TASK:
From the line containing "looking at the two mathematically equivalent" down to the last line of the material, return those lines verbatim and only those.

SUPPLIED DATA:

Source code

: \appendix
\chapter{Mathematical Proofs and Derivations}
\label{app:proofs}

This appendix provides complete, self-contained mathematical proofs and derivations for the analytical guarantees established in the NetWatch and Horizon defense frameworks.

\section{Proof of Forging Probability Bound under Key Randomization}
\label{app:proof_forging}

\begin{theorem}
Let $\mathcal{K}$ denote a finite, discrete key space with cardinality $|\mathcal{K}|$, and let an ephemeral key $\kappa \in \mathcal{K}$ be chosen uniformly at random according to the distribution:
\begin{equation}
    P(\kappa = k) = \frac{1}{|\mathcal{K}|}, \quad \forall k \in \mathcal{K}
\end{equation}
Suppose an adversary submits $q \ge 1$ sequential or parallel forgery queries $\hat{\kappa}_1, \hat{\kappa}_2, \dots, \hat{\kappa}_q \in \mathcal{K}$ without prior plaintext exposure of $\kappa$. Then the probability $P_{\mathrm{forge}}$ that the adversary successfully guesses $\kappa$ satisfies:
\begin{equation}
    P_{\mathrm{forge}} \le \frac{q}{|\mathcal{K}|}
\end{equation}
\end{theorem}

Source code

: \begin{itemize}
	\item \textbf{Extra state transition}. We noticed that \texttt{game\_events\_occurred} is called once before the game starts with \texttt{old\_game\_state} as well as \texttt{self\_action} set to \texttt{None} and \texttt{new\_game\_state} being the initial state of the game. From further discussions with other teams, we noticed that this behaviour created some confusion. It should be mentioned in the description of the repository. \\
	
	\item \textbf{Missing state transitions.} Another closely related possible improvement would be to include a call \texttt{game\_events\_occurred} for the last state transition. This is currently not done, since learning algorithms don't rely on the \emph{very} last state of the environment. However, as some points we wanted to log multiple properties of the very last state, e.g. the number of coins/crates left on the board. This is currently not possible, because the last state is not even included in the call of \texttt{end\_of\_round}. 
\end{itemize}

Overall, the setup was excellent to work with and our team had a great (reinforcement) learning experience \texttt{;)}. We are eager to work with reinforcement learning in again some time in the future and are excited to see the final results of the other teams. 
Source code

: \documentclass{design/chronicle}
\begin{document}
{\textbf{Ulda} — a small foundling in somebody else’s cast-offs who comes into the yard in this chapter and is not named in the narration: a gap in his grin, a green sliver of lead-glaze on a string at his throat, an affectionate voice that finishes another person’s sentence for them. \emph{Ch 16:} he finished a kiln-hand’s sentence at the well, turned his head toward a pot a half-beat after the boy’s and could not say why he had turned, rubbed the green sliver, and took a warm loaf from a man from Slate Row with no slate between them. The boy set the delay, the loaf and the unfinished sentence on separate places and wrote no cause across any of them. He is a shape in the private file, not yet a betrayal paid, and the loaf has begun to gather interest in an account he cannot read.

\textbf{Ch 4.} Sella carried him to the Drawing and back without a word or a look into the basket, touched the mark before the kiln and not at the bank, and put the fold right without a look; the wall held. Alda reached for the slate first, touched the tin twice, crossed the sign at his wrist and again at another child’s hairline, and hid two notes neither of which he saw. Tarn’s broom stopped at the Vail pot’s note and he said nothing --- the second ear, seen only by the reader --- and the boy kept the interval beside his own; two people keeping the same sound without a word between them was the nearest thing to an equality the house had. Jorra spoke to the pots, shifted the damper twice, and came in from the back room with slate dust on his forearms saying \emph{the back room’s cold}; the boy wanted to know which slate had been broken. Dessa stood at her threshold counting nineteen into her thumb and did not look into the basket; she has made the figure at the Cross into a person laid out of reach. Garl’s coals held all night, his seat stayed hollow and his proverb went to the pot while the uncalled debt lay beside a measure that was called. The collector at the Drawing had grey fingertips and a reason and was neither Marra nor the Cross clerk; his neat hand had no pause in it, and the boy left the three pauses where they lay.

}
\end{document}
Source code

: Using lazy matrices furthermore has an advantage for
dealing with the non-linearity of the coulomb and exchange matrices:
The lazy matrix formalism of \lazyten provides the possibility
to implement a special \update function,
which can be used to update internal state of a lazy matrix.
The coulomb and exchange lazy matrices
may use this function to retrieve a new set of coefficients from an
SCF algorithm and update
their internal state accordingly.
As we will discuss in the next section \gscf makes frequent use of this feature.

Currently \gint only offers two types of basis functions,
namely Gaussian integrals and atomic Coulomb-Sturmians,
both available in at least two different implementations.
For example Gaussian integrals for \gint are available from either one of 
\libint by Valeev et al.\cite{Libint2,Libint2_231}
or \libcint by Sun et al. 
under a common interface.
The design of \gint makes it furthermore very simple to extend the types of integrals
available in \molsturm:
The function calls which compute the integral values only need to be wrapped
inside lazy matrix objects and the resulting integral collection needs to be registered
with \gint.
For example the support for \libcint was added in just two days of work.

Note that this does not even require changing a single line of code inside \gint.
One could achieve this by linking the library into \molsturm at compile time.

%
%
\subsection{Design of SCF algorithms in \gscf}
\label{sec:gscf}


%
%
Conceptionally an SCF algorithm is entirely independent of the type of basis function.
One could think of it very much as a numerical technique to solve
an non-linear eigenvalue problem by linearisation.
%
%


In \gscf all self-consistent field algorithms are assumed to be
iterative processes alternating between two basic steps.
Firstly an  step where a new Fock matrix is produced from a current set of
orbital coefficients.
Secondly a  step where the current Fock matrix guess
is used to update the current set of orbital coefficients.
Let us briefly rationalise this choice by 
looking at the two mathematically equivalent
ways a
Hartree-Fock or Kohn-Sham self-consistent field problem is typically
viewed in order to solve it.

SOLUTION BELOW:
looking at the two mathematically equivalent
ways a
Hartree-Fock or Kohn-Sham self-consistent field problem is typically
viewed in order to solve it.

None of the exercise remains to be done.